N’est-ce pas là une manifestation culturelle autant que politique ? C’est à Paris, également, que sont publiés journaux et revues nationalistes. Enfin, le film et le dossier rappellent qu’il existe à Paris de nombreux cabarets « orientaux » comme le Tam-Tam, La Casbah, El Djezaïr ou encore El Koutoubia.
Enfin, Benjamin Stora affirme qu’après le débarquement anglo-saxon en Afrique du Nord (novembre 1942) « coincé par les autorités allemandes qui le pressent […] de collaborer franchement », le directeur de la Mosquée a été « obligé de se soumettre ».

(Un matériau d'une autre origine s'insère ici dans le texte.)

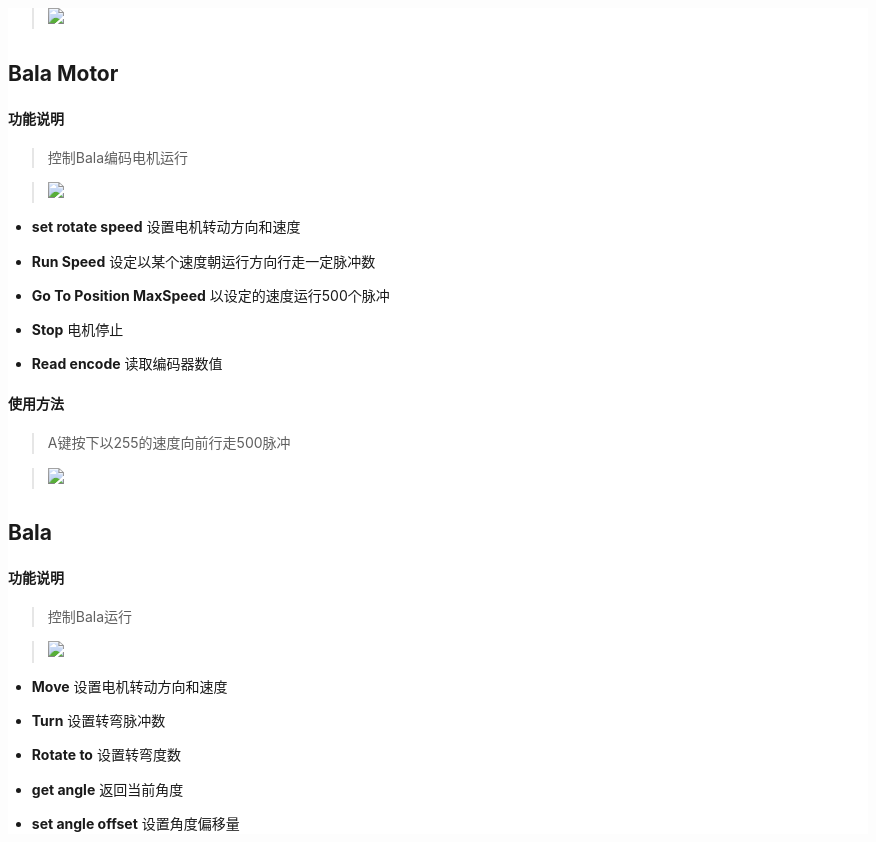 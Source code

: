 ><img src="/image/Modules/SERVO_user.gif" width="50%"> 


## Bala Motor

#### 功能说明

> 控制Bala编码电机运行

><img src="/image/Modules/Bala Motor.webp" width="40%"> 

* __set rotate speed__
设置电机转动方向和速度

* __Run Speed__
设定以某个速度朝运行方向行走一定脉冲数

* __Go To Position MaxSpeed__
以设定的速度运行500个脉冲

* __Stop__
电机停止

* __Read encode__
读取编码器数值


#### 使用方法

> A键按下以255的速度向前行走500脉冲

><img src="/image/Modules/Bala Motor_user.gif" width="50%"> 


## Bala

#### 功能说明

> 控制Bala运行

><img src="/image/Modules/BALA.webp" width="40%"> 

* __Move__
设置电机转动方向和速度

* __Turn__
设置转弯脉冲数

* __Rotate to__
设置转弯度数

* __get angle__
返回当前角度

* __set angle offset__
设置角度偏移量
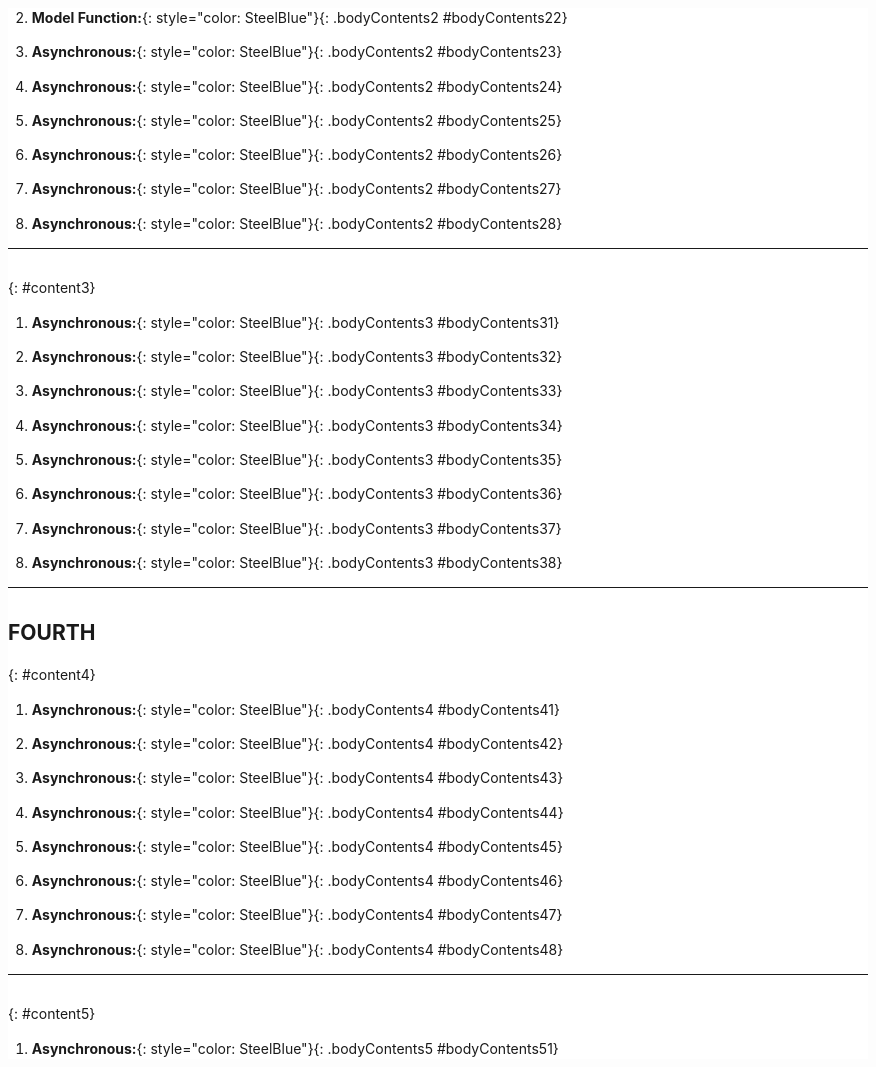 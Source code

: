 
2. **Model Function:**{: style="color: SteelBlue"}{: .bodyContents2 #bodyContents22}

3. **Asynchronous:**{: style="color: SteelBlue"}{: .bodyContents2 #bodyContents23}

4. **Asynchronous:**{: style="color: SteelBlue"}{: .bodyContents2 #bodyContents24}

5. **Asynchronous:**{: style="color: SteelBlue"}{: .bodyContents2 #bodyContents25}

6. **Asynchronous:**{: style="color: SteelBlue"}{: .bodyContents2 #bodyContents26}

7. **Asynchronous:**{: style="color: SteelBlue"}{: .bodyContents2 #bodyContents27}

8. **Asynchronous:**{: style="color: SteelBlue"}{: .bodyContents2 #bodyContents28}

***

## 
{: #content3}

1. **Asynchronous:**{: style="color: SteelBlue"}{: .bodyContents3 #bodyContents31}

2. **Asynchronous:**{: style="color: SteelBlue"}{: .bodyContents3 #bodyContents32}

3. **Asynchronous:**{: style="color: SteelBlue"}{: .bodyContents3 #bodyContents33}

4. **Asynchronous:**{: style="color: SteelBlue"}{: .bodyContents3 #bodyContents34}

5. **Asynchronous:**{: style="color: SteelBlue"}{: .bodyContents3 #bodyContents35}

6. **Asynchronous:**{: style="color: SteelBlue"}{: .bodyContents3 #bodyContents36}

7. **Asynchronous:**{: style="color: SteelBlue"}{: .bodyContents3 #bodyContents37}

8. **Asynchronous:**{: style="color: SteelBlue"}{: .bodyContents3 #bodyContents38}

***

## FOURTH
{: #content4}

1. **Asynchronous:**{: style="color: SteelBlue"}{: .bodyContents4 #bodyContents41}

2. **Asynchronous:**{: style="color: SteelBlue"}{: .bodyContents4 #bodyContents42}

3. **Asynchronous:**{: style="color: SteelBlue"}{: .bodyContents4 #bodyContents43}

4. **Asynchronous:**{: style="color: SteelBlue"}{: .bodyContents4 #bodyContents44}

5. **Asynchronous:**{: style="color: SteelBlue"}{: .bodyContents4 #bodyContents45}

6. **Asynchronous:**{: style="color: SteelBlue"}{: .bodyContents4 #bodyContents46}

7. **Asynchronous:**{: style="color: SteelBlue"}{: .bodyContents4 #bodyContents47}

8. **Asynchronous:**{: style="color: SteelBlue"}{: .bodyContents4 #bodyContents48}

***

## 
{: #content5}

1. **Asynchronous:**{: style="color: SteelBlue"}{: .bodyContents5 #bodyContents51}
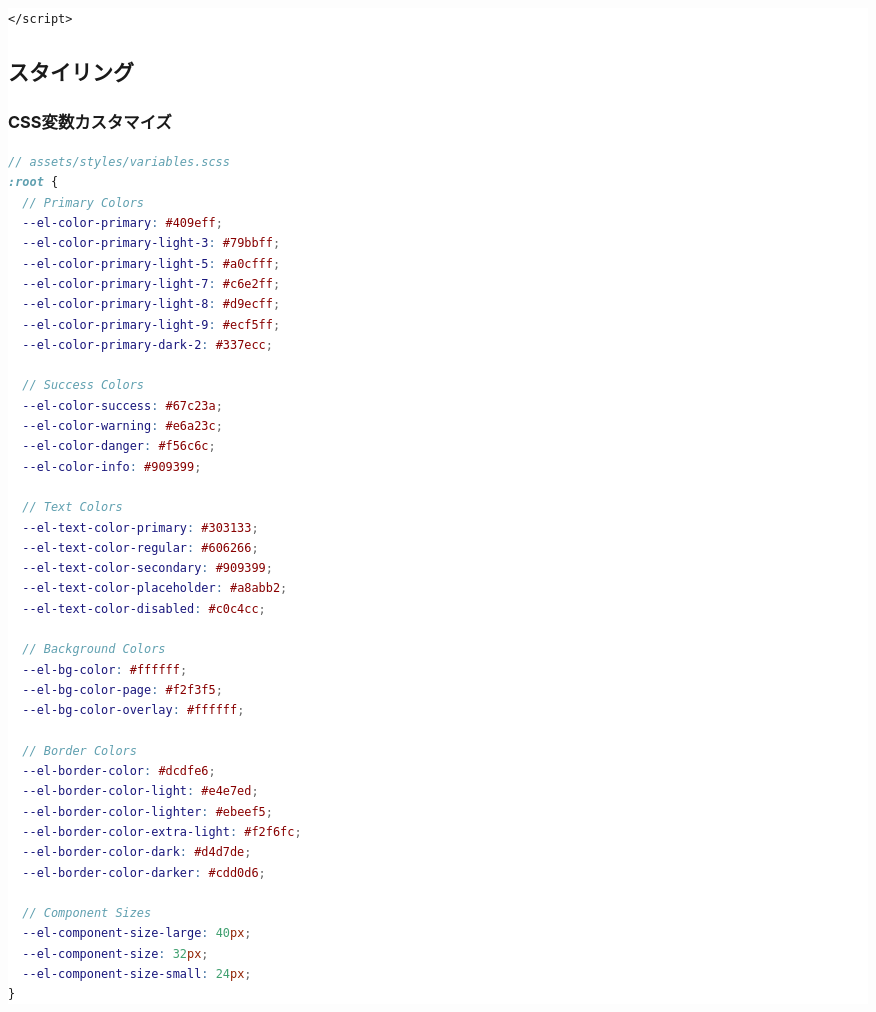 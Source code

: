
 ```vue
</script>
```

## スタイリング

### CSS変数カスタマイズ

```scss
// assets/styles/variables.scss
:root {
  // Primary Colors
  --el-color-primary: #409eff;
  --el-color-primary-light-3: #79bbff;
  --el-color-primary-light-5: #a0cfff;
  --el-color-primary-light-7: #c6e2ff;
  --el-color-primary-light-8: #d9ecff;
  --el-color-primary-light-9: #ecf5ff;
  --el-color-primary-dark-2: #337ecc;

  // Success Colors
  --el-color-success: #67c23a;
  --el-color-warning: #e6a23c;
  --el-color-danger: #f56c6c;
  --el-color-info: #909399;

  // Text Colors
  --el-text-color-primary: #303133;
  --el-text-color-regular: #606266;
  --el-text-color-secondary: #909399;
  --el-text-color-placeholder: #a8abb2;
  --el-text-color-disabled: #c0c4cc;

  // Background Colors
  --el-bg-color: #ffffff;
  --el-bg-color-page: #f2f3f5;
  --el-bg-color-overlay: #ffffff;

  // Border Colors
  --el-border-color: #dcdfe6;
  --el-border-color-light: #e4e7ed;
  --el-border-color-lighter: #ebeef5;
  --el-border-color-extra-light: #f2f6fc;
  --el-border-color-dark: #d4d7de;
  --el-border-color-darker: #cdd0d6;

  // Component Sizes
  --el-component-size-large: 40px;
  --el-component-size: 32px;
  --el-component-size-small: 24px;
}
```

Kaddour Ben Ghabrit collaborateur ?
L’accusation est grave. Elle mériterait d’être étayée. Comment, par quels actes, par quels propos cette collaboration s’est-elle manifestée ? Dans quelles circonstances ? On ne nous le dit pas. Comment admettre une telle liberté vis-à-vis de la méthode historique qui exige, pour toute affirmation, l’administration de preuves.
Le film et le dossier pédagogique témoignent aussi d’un angélisme confondant. Magnifiant, en l’amplifiant démesurément, le soutien que la Mosquée a pu apporter à quelques Juifs pendant l’occupation allemande, il laisse ignorer la profondeur de l’antijudaïsme d’un nombre considérable d’Algériens musulmans, qui s’est manifesté dans les émeutes qui ensanglantèrent Constantine en août 1934 et qui s’exprime tout au long de la guerre et ultérieurement.
(1) Sur cette question, se reporter au travail novateur de Michel Renard, notamment Gratitude, contrôle, accompagnement ; le traitement du religieux islamique en métropole (1914-1950), Bulletin de l’IHTP, n° 83, premier semestre 2004, pp. 54-69.